(Plain-text document sources)
○ ○ ○
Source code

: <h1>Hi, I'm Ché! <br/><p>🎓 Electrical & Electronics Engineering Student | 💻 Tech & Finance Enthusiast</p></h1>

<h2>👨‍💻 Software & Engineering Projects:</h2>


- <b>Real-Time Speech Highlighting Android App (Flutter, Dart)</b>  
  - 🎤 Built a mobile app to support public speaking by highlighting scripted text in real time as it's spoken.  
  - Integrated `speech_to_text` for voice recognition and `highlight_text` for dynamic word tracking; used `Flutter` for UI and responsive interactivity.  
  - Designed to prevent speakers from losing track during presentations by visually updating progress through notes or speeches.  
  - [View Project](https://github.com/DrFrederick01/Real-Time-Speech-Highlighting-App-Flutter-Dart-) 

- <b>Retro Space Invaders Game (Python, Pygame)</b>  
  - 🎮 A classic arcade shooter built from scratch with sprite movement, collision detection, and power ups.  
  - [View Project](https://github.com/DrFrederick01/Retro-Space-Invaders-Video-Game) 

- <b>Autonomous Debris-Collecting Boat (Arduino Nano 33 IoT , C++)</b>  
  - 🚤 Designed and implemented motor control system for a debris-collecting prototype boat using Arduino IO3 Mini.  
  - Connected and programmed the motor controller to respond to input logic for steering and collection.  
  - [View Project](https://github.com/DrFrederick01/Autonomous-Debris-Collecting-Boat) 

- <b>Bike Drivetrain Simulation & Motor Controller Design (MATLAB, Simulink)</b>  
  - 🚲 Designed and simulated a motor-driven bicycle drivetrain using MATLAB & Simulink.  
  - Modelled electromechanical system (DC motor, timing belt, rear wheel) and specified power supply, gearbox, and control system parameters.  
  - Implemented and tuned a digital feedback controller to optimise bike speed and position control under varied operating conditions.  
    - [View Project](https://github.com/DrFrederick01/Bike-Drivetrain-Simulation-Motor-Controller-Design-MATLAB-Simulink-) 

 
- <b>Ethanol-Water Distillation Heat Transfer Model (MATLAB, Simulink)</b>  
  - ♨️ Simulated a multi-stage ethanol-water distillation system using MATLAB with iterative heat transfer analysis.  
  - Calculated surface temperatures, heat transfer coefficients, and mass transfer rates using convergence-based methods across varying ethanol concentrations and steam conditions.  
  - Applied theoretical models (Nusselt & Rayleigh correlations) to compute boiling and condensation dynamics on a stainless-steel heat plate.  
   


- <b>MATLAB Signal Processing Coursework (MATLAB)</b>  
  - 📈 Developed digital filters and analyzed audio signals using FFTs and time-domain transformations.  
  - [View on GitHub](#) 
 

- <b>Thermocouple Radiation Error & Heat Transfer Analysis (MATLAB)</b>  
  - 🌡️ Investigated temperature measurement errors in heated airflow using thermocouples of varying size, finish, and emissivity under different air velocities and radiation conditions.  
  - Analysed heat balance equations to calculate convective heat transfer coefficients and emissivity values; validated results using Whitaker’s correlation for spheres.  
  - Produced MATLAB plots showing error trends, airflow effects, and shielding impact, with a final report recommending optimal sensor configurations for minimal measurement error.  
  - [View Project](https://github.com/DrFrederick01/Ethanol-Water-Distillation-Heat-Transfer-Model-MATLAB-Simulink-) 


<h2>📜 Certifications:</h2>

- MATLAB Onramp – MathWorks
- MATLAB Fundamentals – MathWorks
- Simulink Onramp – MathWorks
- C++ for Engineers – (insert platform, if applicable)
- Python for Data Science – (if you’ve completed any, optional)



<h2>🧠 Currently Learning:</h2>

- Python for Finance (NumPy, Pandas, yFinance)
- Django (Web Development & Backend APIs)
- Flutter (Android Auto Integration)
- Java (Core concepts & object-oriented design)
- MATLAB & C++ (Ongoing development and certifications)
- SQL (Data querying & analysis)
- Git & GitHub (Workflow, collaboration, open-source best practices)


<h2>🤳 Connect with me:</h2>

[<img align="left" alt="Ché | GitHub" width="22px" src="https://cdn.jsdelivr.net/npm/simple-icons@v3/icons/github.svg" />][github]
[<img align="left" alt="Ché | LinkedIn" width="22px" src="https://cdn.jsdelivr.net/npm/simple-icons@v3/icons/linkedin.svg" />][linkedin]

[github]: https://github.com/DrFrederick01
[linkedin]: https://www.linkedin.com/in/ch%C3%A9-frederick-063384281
○ ○ ○
- ACTION ITEM -
Repeat every line of the data word for word until you have repeated the line that contains "- <b>Autonomous Debris-Collecting", which is the last one to include.

- PROBLEM SOLUTION -
Source code

: <h1>Hi, I'm Ché! <br/><p>🎓 Electrical & Electronics Engineering Student | 💻 Tech & Finance Enthusiast</p></h1>

<h2>👨‍💻 Software & Engineering Projects:</h2>


- <b>Real-Time Speech Highlighting Android App (Flutter, Dart)</b>  
  - 🎤 Built a mobile app to support public speaking by highlighting scripted text in real time as it's spoken.  
  - Integrated `speech_to_text` for voice recognition and `highlight_text` for dynamic word tracking; used `Flutter` for UI and responsive interactivity.  
  - Designed to prevent speakers from losing track during presentations by visually updating progress through notes or speeches.  
  - [View Project](https://github.com/DrFrederick01/Real-Time-Speech-Highlighting-App-Flutter-Dart-) 

- <b>Retro Space Invaders Game (Python, Pygame)</b>  
  - 🎮 A classic arcade shooter built from scratch with sprite movement, collision detection, and power ups.  
  - [View Project](https://github.com/DrFrederick01/Retro-Space-Invaders-Video-Game) 

- <b>Autonomous Debris-Collecting Boat (Arduino Nano 33 IoT , C++)</b>  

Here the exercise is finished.